- [EXERCISE DETAILS]: Output the entries below word for word, stopping once the line containing "The frequency and" is done, and omit each picture.

- [DATA FOR THIS EXERCISE]:
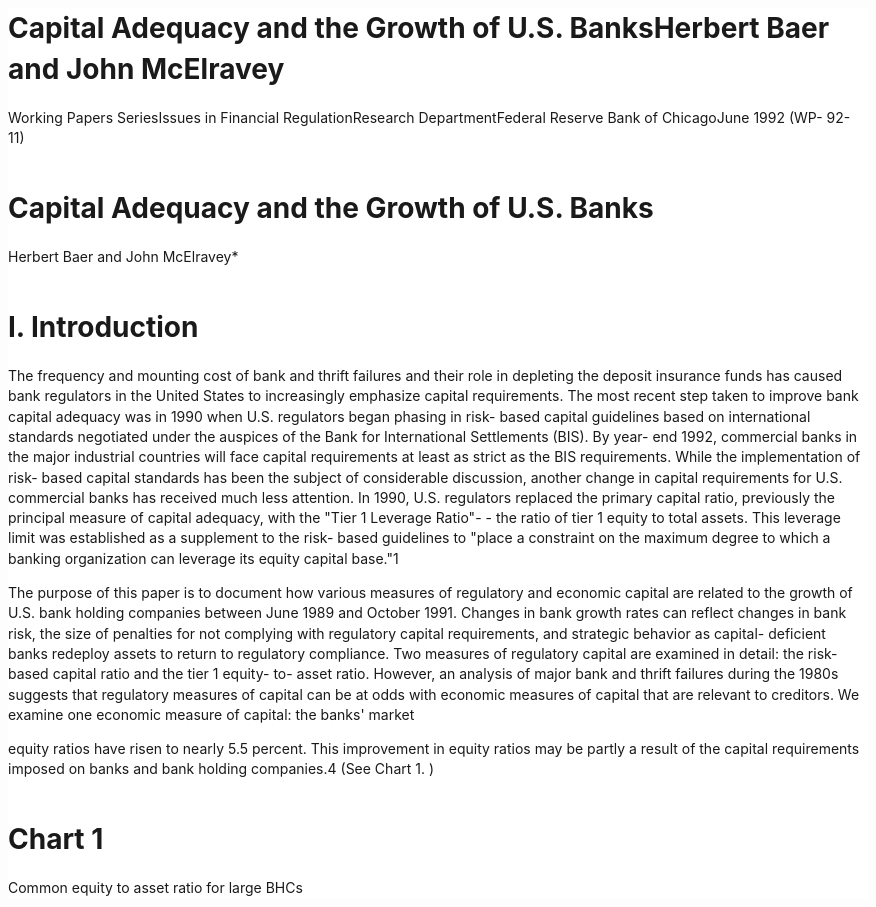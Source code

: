 # Capital Adequacy and the Growth of U.S. BanksHerbert Baer and John McElravey

Working Papers SeriesIssues in Financial RegulationResearch DepartmentFederal Reserve Bank of ChicagoJune 1992 (WP- 92- 11)

# Capital Adequacy and the Growth of U.S. Banks

Herbert Baer and John McElravey*

# I. Introduction

The frequency and mounting cost of bank and thrift failures and their role in depleting the deposit insurance funds has caused bank regulators in the United States to increasingly emphasize capital requirements. The most recent step taken to improve bank capital adequacy was in 1990 when U.S. regulators began phasing in risk- based capital guidelines based on international standards negotiated under the auspices of the Bank for International Settlements (BIS). By year- end 1992, commercial banks in the major industrial countries will face capital requirements at least as strict as the BIS requirements. While the implementation of risk- based capital standards has been the subject of considerable discussion, another change in capital requirements for U.S. commercial banks has received much less attention. In 1990, U.S. regulators replaced the primary capital ratio, previously the principal measure of capital adequacy, with the "Tier 1 Leverage Ratio"- - the ratio of tier 1 equity to total assets. This leverage limit was established as a supplement to the risk- based guidelines to "place a constraint on the maximum degree to which a banking organization can leverage its equity capital base."1

The purpose of this paper is to document how various measures of regulatory and economic capital are related to the growth of U.S. bank holding companies between June 1989 and October 1991. Changes in bank growth rates can reflect changes in bank risk, the size of penalties for not complying with regulatory capital requirements, and strategic behavior as capital- deficient banks redeploy assets to return to regulatory compliance. Two measures of regulatory capital are examined in detail: the risk- based capital ratio and the tier 1 equity- to- asset ratio. However, an analysis of major bank and thrift failures during the 1980s suggests that regulatory measures of capital can be at odds with economic measures of capital that are relevant to creditors. We examine one economic measure of capital: the banks' market

equity ratios have risen to nearly 5.5 percent. This improvement in equity ratios may be partly a result of the capital requirements imposed on banks and bank holding companies.4 (See Chart 1. )

# Chart 1

Common equity to asset ratio for large BHCs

- [WRITTEN RESPONSE]:
Source code

: # Capital Adequacy and the Growth of U.S. BanksHerbert Baer and John McElravey

Working Papers SeriesIssues in Financial RegulationResearch DepartmentFederal Reserve Bank of ChicagoJune 1992 (WP- 92- 11)

# Capital Adequacy and the Growth of U.S. Banks

Herbert Baer and John McElravey*

# I. Introduction

The frequency and mounting cost of bank and thrift failures and their role in depleting the deposit insurance funds has caused bank regulators in the United States to increasingly emphasize capital requirements. The most recent step taken to improve bank capital adequacy was in 1990 when U.S. regulators began phasing in risk- based capital guidelines based on international standards negotiated under the auspices of the Bank for International Settlements (BIS). By year- end 1992, commercial banks in the major industrial countries will face capital requirements at least as strict as the BIS requirements. While the implementation of risk- based capital standards has been the subject of considerable discussion, another change in capital requirements for U.S. commercial banks has received much less attention. In 1990, U.S. regulators replaced the primary capital ratio, previously the principal measure of capital adequacy, with the "Tier 1 Leverage Ratio"- - the ratio of tier 1 equity to total assets. This leverage limit was established as a supplement to the risk- based guidelines to "place a constraint on the maximum degree to which a banking organization can leverage its equity capital base."1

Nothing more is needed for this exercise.